If you have not read City of Bones, City of Ashes or City of Glass by Cassandra Clare, step away s.l.o.w.l.y. and p.u.t.i.t.d.o.w.n.n.o.w.
Ok... I am a tad late in posting this as the book was released earlier this month but, as the letter is not available in the UK, I think I should. Jace leaves this letter in Clary's room the morning he is going after Valentine. At this point they have fallen for each other but believe they might be related. Meantime, Valentine is about to start a war the Shadowhunters have no chance of winning.
Here it is. Enjoy!
Despite everything, I can't bear the thought of this ring being lost forever, anymore than I can bear the thought of leaving you forever. And though I have no choice about the one, at least I can choose about the other. I'm leaving you our family ring because you have as much right to it as I do.
I'm writing this watching the sun come up. You're asleep, dreams moving behind your restless eyelids. I wish I knew what you were thinking. I wish I could slip into your head and see the world the way you do. I wish I could see myself the way you do. But maybe I don't want to see that. Maybe it would make me feel even more than I already do that I'm perpetuating some kind of Great Lie on you, and I couldn't stand that.
I belong to you. You could do anything you wanted with me and I would let you. You could ask anything of me and I'd break myself trying to make you happy. My heart tells me this is the best and greatest feeling I have ever had. But my mind knows the difference between wanting what you can't have and wanting what you shouldn't want. And I shouldn't want you.
All night I've watched you sleeping, watched te moonlight come and go, casting its shadows accross your face in black and white. I've never seen anything more beautiful. I think of the life we could have had if things were different, a life where this night is not a singular event, separate from everything that's real, but every night. But things aren't different, and I can't look at you without feeling like I've tricked you into loving me.

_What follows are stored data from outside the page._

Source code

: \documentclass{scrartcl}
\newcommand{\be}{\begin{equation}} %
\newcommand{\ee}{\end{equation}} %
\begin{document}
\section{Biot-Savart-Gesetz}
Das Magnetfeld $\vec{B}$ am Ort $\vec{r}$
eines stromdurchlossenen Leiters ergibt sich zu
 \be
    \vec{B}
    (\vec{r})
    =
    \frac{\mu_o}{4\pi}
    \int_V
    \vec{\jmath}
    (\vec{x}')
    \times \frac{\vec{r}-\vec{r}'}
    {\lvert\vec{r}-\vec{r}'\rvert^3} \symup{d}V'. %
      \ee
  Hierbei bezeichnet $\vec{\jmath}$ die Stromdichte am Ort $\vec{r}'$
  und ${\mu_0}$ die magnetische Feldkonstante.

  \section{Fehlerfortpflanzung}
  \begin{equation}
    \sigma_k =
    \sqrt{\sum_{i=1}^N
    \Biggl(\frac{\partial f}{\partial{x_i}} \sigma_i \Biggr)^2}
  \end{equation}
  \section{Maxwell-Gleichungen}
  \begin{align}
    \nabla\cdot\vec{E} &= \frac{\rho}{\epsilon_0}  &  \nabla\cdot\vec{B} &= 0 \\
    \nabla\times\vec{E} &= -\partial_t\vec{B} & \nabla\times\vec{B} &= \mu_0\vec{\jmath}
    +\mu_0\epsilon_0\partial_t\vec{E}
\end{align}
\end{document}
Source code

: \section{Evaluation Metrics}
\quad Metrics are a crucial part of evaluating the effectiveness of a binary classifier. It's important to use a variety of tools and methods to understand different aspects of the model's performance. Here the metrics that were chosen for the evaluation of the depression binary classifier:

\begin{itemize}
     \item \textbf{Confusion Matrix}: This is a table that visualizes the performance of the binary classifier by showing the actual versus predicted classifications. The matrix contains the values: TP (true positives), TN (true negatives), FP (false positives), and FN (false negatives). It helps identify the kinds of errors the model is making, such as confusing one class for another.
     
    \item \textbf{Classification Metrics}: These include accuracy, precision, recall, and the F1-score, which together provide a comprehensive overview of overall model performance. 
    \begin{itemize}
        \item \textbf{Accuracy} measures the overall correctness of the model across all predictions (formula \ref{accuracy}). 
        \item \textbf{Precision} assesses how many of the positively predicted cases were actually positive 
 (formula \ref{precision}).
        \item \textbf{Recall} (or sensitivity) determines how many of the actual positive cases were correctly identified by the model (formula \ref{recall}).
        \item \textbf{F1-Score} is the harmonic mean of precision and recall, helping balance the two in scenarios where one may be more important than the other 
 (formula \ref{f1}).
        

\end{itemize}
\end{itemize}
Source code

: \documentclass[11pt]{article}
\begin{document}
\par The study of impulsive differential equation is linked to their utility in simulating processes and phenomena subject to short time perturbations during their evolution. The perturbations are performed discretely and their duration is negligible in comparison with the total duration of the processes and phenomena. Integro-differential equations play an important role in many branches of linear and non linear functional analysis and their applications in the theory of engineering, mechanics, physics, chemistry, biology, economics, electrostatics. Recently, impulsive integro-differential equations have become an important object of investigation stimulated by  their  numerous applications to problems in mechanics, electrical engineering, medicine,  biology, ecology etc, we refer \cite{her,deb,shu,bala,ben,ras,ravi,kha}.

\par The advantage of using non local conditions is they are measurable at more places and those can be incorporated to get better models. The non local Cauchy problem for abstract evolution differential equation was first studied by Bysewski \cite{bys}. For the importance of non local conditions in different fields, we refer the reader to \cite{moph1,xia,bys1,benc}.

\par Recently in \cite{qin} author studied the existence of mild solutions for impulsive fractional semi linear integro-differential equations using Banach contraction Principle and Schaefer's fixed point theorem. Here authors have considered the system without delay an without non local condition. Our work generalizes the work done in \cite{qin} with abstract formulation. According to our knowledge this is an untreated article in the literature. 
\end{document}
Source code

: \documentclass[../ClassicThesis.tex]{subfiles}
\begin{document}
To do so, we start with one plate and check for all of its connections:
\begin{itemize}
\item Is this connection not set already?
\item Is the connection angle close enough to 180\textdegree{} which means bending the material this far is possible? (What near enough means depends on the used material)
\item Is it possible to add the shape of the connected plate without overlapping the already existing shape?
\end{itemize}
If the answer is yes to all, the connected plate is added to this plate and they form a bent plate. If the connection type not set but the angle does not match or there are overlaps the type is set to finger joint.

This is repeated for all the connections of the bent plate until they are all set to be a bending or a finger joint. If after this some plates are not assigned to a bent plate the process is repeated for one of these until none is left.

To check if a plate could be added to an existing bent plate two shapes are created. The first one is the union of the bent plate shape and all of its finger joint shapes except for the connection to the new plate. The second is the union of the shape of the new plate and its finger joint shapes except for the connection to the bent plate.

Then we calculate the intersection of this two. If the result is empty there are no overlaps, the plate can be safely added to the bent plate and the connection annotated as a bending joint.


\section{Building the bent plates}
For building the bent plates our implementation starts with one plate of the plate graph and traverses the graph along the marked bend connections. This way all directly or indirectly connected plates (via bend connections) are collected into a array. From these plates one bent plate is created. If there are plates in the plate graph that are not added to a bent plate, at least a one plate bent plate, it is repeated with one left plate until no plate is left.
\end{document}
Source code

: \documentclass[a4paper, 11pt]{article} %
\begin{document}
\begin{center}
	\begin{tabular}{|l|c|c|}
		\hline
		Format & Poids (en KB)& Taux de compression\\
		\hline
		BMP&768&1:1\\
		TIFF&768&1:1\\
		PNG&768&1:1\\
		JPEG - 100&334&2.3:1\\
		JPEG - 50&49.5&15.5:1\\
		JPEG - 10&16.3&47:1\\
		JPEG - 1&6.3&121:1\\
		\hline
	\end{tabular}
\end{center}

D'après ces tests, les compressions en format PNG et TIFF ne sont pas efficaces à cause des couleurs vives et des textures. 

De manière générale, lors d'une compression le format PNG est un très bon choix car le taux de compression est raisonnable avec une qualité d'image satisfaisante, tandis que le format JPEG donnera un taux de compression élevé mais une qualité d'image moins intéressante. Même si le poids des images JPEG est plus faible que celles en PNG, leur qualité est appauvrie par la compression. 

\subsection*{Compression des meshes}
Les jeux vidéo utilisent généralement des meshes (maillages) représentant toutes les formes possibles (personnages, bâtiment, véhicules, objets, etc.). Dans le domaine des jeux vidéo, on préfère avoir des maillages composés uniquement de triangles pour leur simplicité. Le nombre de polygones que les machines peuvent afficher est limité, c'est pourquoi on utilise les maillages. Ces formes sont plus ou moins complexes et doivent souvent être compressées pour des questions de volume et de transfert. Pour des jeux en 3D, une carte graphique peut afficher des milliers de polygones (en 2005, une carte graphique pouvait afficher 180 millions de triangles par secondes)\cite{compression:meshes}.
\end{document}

The truth no one is wlling to say out loud is that no ones has a shot against Valentine but me. I can get close to him like no one else can. I can pretend I want to join him and he'll believe me, up until that last moment where I end it all, one way or another. I have something of Sebastian's; I can track him to where my father's hiding. And that's what I'm going to do. So I lied to you last night. I said I just wanted one night with you. But I want every night with you. And that's why I have to slip out of your window now, like a coward. Because if I had to tell you this to your face, I couldn't make myself go.
I don't blame you if you hate me. I wish you would. As long as I can still dream, I will dream of you.